Aim of the exercise:
From the line that contains "password: yesido" down to the last line of the entries, repeat every line exactly. Do not carry over the pictures.

Source material:

■ ■ ■ ■ ■ ■ ■

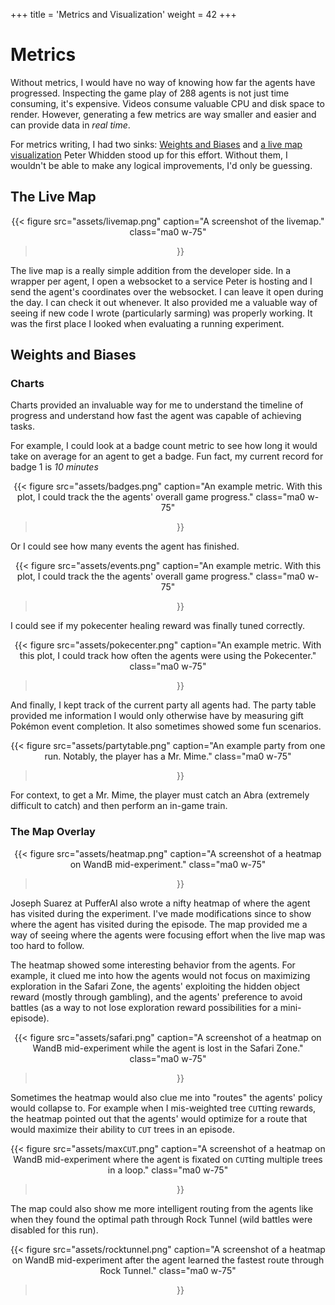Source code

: +++
title = 'Metrics and Visualization'
weight = 42
+++

# Metrics

Without metrics, I would have no way of knowing how far the agents have progressed. Inspecting the game play of 288 agents is not just time consuming, it's expensive. Videos consume valuable CPU and disk space to render. However, generating a few metrics are way smaller and easier and can provide data in _real time_.

For metrics writing, I had two sinks: [Weights and Biases](https://wandb.ai/) and [a live map visualization](https://pwhiddy.github.io/pokerl-map-viz/) Peter Whidden stood up for this effort. Without them, I wouldn't be able to make any logical improvements, I'd only be guessing.

## The Live Map

<div style="text-align: center;">

{{< figure
  src="assets/livemap.png"
  caption="A screenshot of the livemap."
  class="ma0 w-75"
>}}

</div>


The live map is a really simple addition from the developer side. In a wrapper per agent, I open a websocket to a service Peter is hosting and I send the agent's coordinates over the websocket. I can leave it open during the day. I can check it out whenever. It also provided me a valuable way of seeing if new code I wrote (particularly sarming) was properly working. It was the first place I looked when evaluating a running experiment.

## Weights and Biases

### Charts

Charts provided an invaluable way for me to understand the timeline of progress and understand how fast the agent was capable of achieving tasks.

For example, I could look at a badge count metric to see how long it would take on average for an agent to get a badge. Fun fact, my current record for badge 1 is _10 minutes_

<div style="text-align: center;">

{{< figure
  src="assets/badges.png"
  caption="An example metric. With this plot, I could track the the agents' overall game progress."
  class="ma0 w-75"
>}}

</div>

Or I could see how many events the agent has finished.

<div style="text-align: center;">

{{< figure
  src="assets/events.png"
  caption="An example metric. With this plot, I could track the the agents' overall game progress."
  class="ma0 w-75"
>}}

</div>

I could see if my pokecenter healing reward was finally tuned correctly.

<div style="text-align: center;">

{{< figure
  src="assets/pokecenter.png"
  caption="An example metric. With this plot, I could track how often the agents were using the Pokecenter."
  class="ma0 w-75"
>}}

</div>

And finally, I kept track of the current party all agents had. The party table provided me information I would only otherwise have by measuring gift Pokémon event completion. It also sometimes showed some fun scenarios.

<div style="text-align: center;">

{{< figure
  src="assets/partytable.png"
  caption="An example party from one run. Notably, the player has a Mr. Mime."
  class="ma0 w-75"
>}}

</div>

For context, to get a Mr. Mime, the player must catch an Abra (extremely difficult to catch) and then perform an in-game train.


### The Map Overlay

<div style="text-align: center;">

{{< figure
  src="assets/heatmap.png"
  caption="A screenshot of a heatmap on WandB mid-experiment."
  class="ma0 w-75"
>}}

</div>

Joseph Suarez at PufferAI also wrote a nifty heatmap of where the agent has visited during the experiment. I've made modifications since to show where the agent has visited during the episode. The map provided me a way of seeing where the agents were focusing effort when the live map was too hard to follow.

The heatmap showed some interesting behavior from the agents. For example, it clued me into how the agents would not focus on maximizing exploration in the Safari Zone, the agents' exploiting the hidden object reward (mostly through gambling), and the agents' preference to avoid battles (as a way to not lose exploration reward possibilities for a mini-episode). 

<div style="text-align: center;">

{{< figure
  src="assets/safari.png"
  caption="A screenshot of a heatmap on WandB mid-experiment while the agent is lost in the Safari Zone."
  class="ma0 w-75"
>}}

</div>

Sometimes the heatmap would also clue me into "routes" the agents' policy would collapse to. For example when I mis-weighted tree `CUT`ting rewards, the heatmap pointed out that the agents' would optimize for a route that would maximize their ability to `CUT` trees in an episode.

<div style="text-align: center;">

{{< figure
  src="assets/max`CUT`.png"
  caption="A screenshot of a heatmap on WandB mid-experiment where the agent is fixated on `CUT`ting multiple trees in a loop."
  class="ma0 w-75"
>}}

</div>

The map could also show me more intelligent routing from the agents like when they found the optimal path through Rock Tunnel (wild battles were disabled for this run).

<div style="text-align: center;">

{{< figure
  src="assets/rocktunnel.png"
  caption="A screenshot of a heatmap on WandB mid-experiment after the agent learned the fastest route through Rock Tunnel."
  class="ma0 w-75"
>}}

</div>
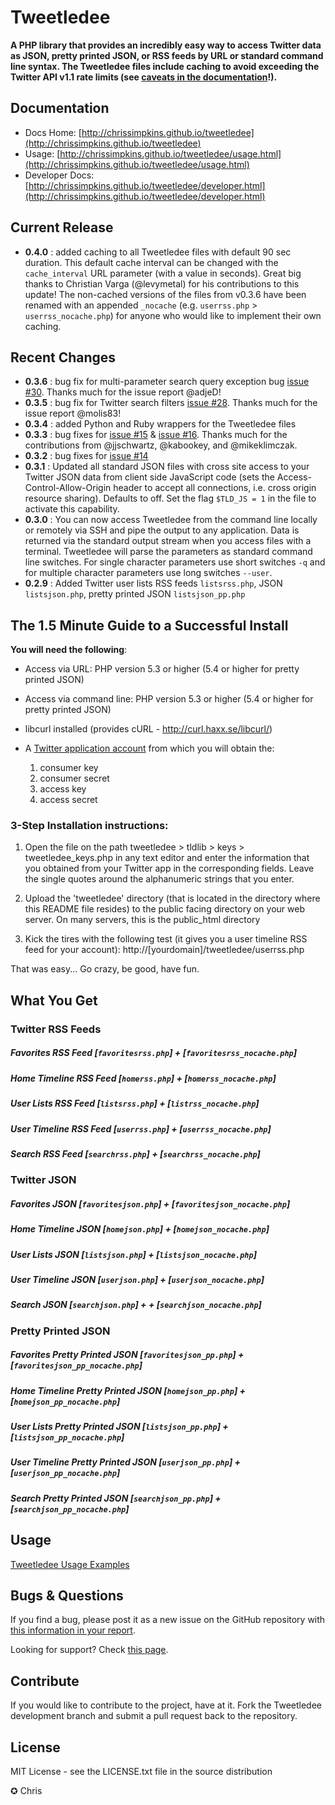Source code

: Tweetledee
==========

**A PHP library that provides an incredibly easy way to access Twitter data as JSON, pretty printed JSON, or RSS feeds by URL or standard command line syntax.  The Tweetledee files include caching to avoid exceeding the Twitter API v1.1 rate limits (see [caveats in the documentation](http://chrissimpkins.github.io/tweetledee/caching.html)!).**

## Documentation
- Docs Home: [http://chrissimpkins.github.io/tweetledee](http://chrissimpkins.github.io/tweetledee)
- Usage: [http://chrissimpkins.github.io/tweetledee/usage.html](http://chrissimpkins.github.io/tweetledee/usage.html)
- Developer Docs: [http://chrissimpkins.github.io/tweetledee/developer.html](http://chrissimpkins.github.io/tweetledee/developer.html)

## Current Release
- <b>0.4.0</b> : added caching to all Tweetledee files with default 90 sec duration.  This default cache interval can be changed with the `cache_interval` URL parameter (with a value in seconds).  Great big thanks to Christian Varga (@levymetal) for his contributions to this update!  The non-cached versions of the files from v0.3.6 have been renamed with an appended `_nocache` (e.g. `userrss.php` > `userrss_nocache.php`) for anyone who would like to implement their own caching.

## Recent Changes
- <b>0.3.6</b> : bug fix for multi-parameter search query exception bug [issue #30](https://github.com/chrissimpkins/tweetledee/issues/30).  Thanks much for the issue report @adjeD!
- <b>0.3.5</b> : bug fix for Twitter search filters [issue #28](https://github.com/chrissimpkins/tweetledee/issues/28).  Thanks much for the issue report @molis83!
- <b>0.3.4</b> : added Python and Ruby wrappers for the Tweetledee files
- <b>0.3.3</b> : bug fixes for [issue #15](https://github.com/chrissimpkins/tweetledee/issues/15) & [issue #16](https://github.com/chrissimpkins/tweetledee/issues/16).  Thanks much for the contributions from @jjschwartz, @kabookey, and @mikeklimczak.
- <b>0.3.2</b> : bug fixes for [issue #14](https://github.com/chrissimpkins/tweetledee/issues/14)
- <b>0.3.1</b> : Updated all standard JSON files with cross site access to your Twitter JSON data from client side JavaScript code (sets the Access-Control-Allow-Origin header to accept all connections, i.e. cross origin resource sharing). Defaults to off.  Set the flag `$TLD_JS = 1` in the file to activate this capability.
- <b>0.3.0</b> : You can now access Tweetledee from the command line locally or remotely via SSH and pipe the output to any application.  Data is returned via the standard output stream when you access files with a terminal.  Tweetledee will parse the parameters as standard command line switches.  For single character parameters use short switches <code>-q</code> and for multiple character parameters use long switches <code>--user</code>.
- <b>0.2.9</b> : Added Twitter user lists RSS feeds <code>listsrss.php</code>, JSON <code>listsjson.php</code>, pretty printed JSON <code>listsjson_pp.php</code>

## The 1.5 Minute Guide to a Successful Install
**You will need the following**:
 - Access via URL: PHP version 5.3 or higher (5.4 or higher for pretty printed JSON)
 - Access via command line: PHP version 5.3 or higher (5.4 or higher for pretty printed JSON)
 - libcurl installed (provides cURL - http://curl.haxx.se/libcurl/)
 - A <a href="https://dev.twitter.com/apps/new">Twitter application account</a> from which you will obtain the:

	1) consumer key
	2) consumer secret
	3) access key
	4) access secret

### 3-Step Installation instructions:

1. Open the file on the path tweetledee > tldlib > keys > tweetledee_keys.php in any text editor and enter the information that you obtained from your Twitter app in the corresponding fields.  Leave the single quotes around the alphanumeric strings that you enter.

2. Upload the 'tweetledee' directory (that is located in the directory where this README file resides) to the public facing directory on your web server.  On many servers, this is the public_html directory

3. Kick the tires with the following test (it gives you a user timeline RSS feed for your account):
	http://[yourdomain]/tweetledee/userrss.php

That was easy... Go crazy, be good, have fun.

## What You Get
### Twitter RSS Feeds
##### Favorites RSS Feed [<code>favoritesrss.php</code>] + [<code>favoritesrss_nocache.php</code>]
##### Home Timeline RSS Feed [<code>homerss.php</code>] + [<code>homerss_nocache.php</code>]
##### User Lists RSS Feed [<code>listsrss.php</code>] + [<code>listrss_nocache.php</code>]
##### User Timeline RSS Feed [<code>userrss.php</code>] + [<code>userrss_nocache.php</code>]
##### Search RSS Feed [<code>searchrss.php</code>] + [<code>searchrss_nocache.php</code>]

### Twitter JSON
##### Favorites JSON [<code>favoritesjson.php</code>] + [<code>favoritesjson_nocache.php</code>]
##### Home Timeline JSON [<code>homejson.php</code>] + [<code>homejson_nocache.php</code>]
##### User Lists JSON [<code>listsjson.php</code>] + [<code>listsjson_nocache.php</code>]
##### User Timeline JSON [<code>userjson.php</code>] + [<code>userjson_nocache.php</code>]
##### Search JSON [<code>searchjson.php</code>] + + [<code>searchjson_nocache.php</code>]

### Pretty Printed JSON
##### Favorites Pretty Printed JSON [<code>favoritesjson_pp.php</code>] + [<code>favoritesjson_pp_nocache.php</code>]
##### Home Timeline Pretty Printed JSON [<code>homejson_pp.php</code>] + [<code>homejson_pp_nocache.php</code>]
##### User Lists Pretty Printed JSON [<code>listsjson_pp.php</code>] + [<code>listsjson_pp_nocache.php</code>]
##### User Timeline Pretty Printed JSON [<code>userjson_pp.php</code>] + [<code>userjson_pp_nocache.php</code>]
##### Search Pretty Printed JSON [<code>searchjson_pp.php</code>] + [<code>searchjson_pp_nocache.php</code>]

## Usage
<a href="http://chrissimpkins.github.io/tweetledee/usage.html">Tweetledee Usage Examples</a>

## Bugs & Questions
If you find a bug, please post it as a new issue on the GitHub repository with <a href="http://chrissimpkins.github.io/tweetledee/support.html#bug-reporting">this information in your report</a>.

Looking for support? Check <a href="http://chrissimpkins.github.io/tweetledee/support.html">this page</a>.


## Contribute
If you would like to contribute to the project, have at it.  Fork the Tweetledee development branch and submit a pull request back to the repository.

## License
MIT License - see the LICENSE.txt file in the source distribution

✪ Chris

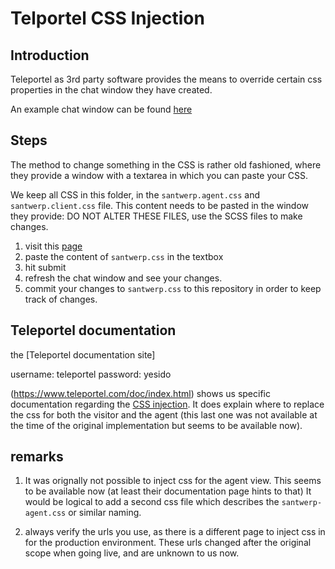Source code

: # Telportel CSS Injection

## Introduction

Teleportel as 3rd party software provides the means to override certain css properties in the chat window they have created.

An example chat window can be found [here](https://talk.attendedbyhumans.com/tbv1/call_chat_design.php?agent=santwerp)


## Steps

The method to change something in the CSS is rather old fashioned, where they provide a window with a textarea in which you can paste your CSS.

We keep all CSS in this folder, in the `santwerp.agent.css` and `santwerp.client.css` file. This content needs to be pasted in the window they provide:
DO NOT ALTER THESE FILES, use the SCSS files to make changes.

1. visit this [page](https://talk.attendedbyhumans.com/tbv1/custom/?agent=santwerp)
1. paste the content of `santwerp.css` in the textbox
1. hit submit
1. refresh the chat window and see your changes.
1. commit your changes to `santwerp.css` to this repository in order to keep track of changes.

## Teleportel documentation

the [Teleportel documentation site]

username: teleportel
password: yesido

(https://www.teleportel.com/doc/index.html) shows us specific documentation regarding the [CSS injection](https://www.teleportel.com/doc/injectcss.html). It does explain where to replace the css for both the visitor and the agent (this last one was not available at the time of the original implementation but seems to be available now).

## remarks

1. It was orignally not possible to inject css for the agent view. This seems to be available now (at least their documentation page hints to that) It would be logical to add a second css file which describes the `santwerp-agent.css` or similar naming.

1. always verify the urls you use, as there is a different page to inject css in for the production environment. These urls changed after the original scope when going live, and are unknown to us now.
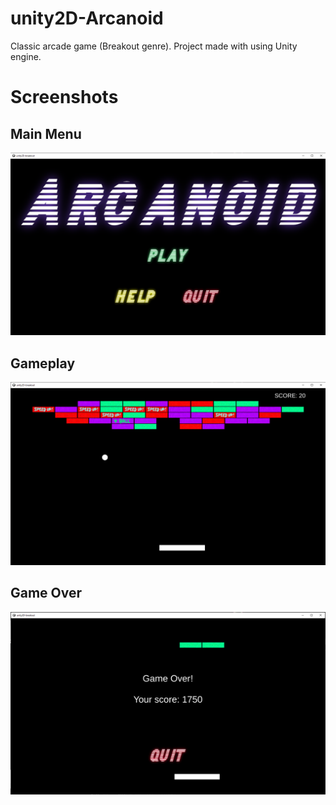 # unity2D-Arcanoid
 
 Classic arcade game (Breakout genre). Project made with using Unity engine.

# Screenshots
## Main Menu
![Alt text](/Screenshots/arcanoidMenu.png?raw=true "Main Menu")

## Gameplay
![Alt text](/Screenshots/arcanoidGameplay.png?raw=true "Gameplay")

## Game Over
![Alt text](/Screenshots/arcanoidGameover.png?raw=true "Game Over")
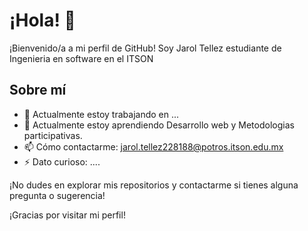# ¡Hola! 👋

¡Bienvenido/a a mi perfil de GitHub! Soy Jarol Tellez estudiante de Ingenieria en software en el ITSON 

## Sobre mí
- 🔭 Actualmente estoy trabajando en ...
- 🌱 Actualmente estoy aprendiendo Desarrollo web y Metodologias participativas.
- 📫 Cómo contactarme: jarol.tellez228188@potros.itson.edu.mx
- ⚡ Dato curioso: ....

¡No dudes en explorar mis repositorios y contactarme si tienes alguna pregunta o sugerencia!

¡Gracias por visitar mi perfil!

■ ■ ■ ■ ■ ■ ■

Exercise solution:
password: yesido

(https://www.teleportel.com/doc/index.html) shows us specific documentation regarding the [CSS injection](https://www.teleportel.com/doc/injectcss.html). It does explain where to replace the css for both the visitor and the agent (this last one was not available at the time of the original implementation but seems to be available now).

## remarks

1. It was orignally not possible to inject css for the agent view. This seems to be available now (at least their documentation page hints to that) It would be logical to add a second css file which describes the `santwerp-agent.css` or similar naming.

1. always verify the urls you use, as there is a different page to inject css in for the production environment. These urls changed after the original scope when going live, and are unknown to us now.
 # unity2D-Arcanoid
 
 Classic arcade game (Breakout genre). Project made with using Unity engine.

# Screenshots
## Main Menu
![Alt text](/Screenshots/arcanoidMenu.png?raw=true "Main Menu")

## Gameplay
![Alt text](/Screenshots/arcanoidGameplay.png?raw=true "Gameplay")

## Game Over
![Alt text](/Screenshots/arcanoidGameover.png?raw=true "Game Over")
# ¡Hola! 👋

¡Bienvenido/a a mi perfil de GitHub! Soy Jarol Tellez estudiante de Ingenieria en software en el ITSON 

## Sobre mí
- 🔭 Actualmente estoy trabajando en ...
- 🌱 Actualmente estoy aprendiendo Desarrollo web y Metodologias participativas.
- 📫 Cómo contactarme: jarol.tellez228188@potros.itson.edu.mx
- ⚡ Dato curioso: ....

¡No dudes en explorar mis repositorios y contactarme si tienes alguna pregunta o sugerencia!

¡Gracias por visitar mi perfil!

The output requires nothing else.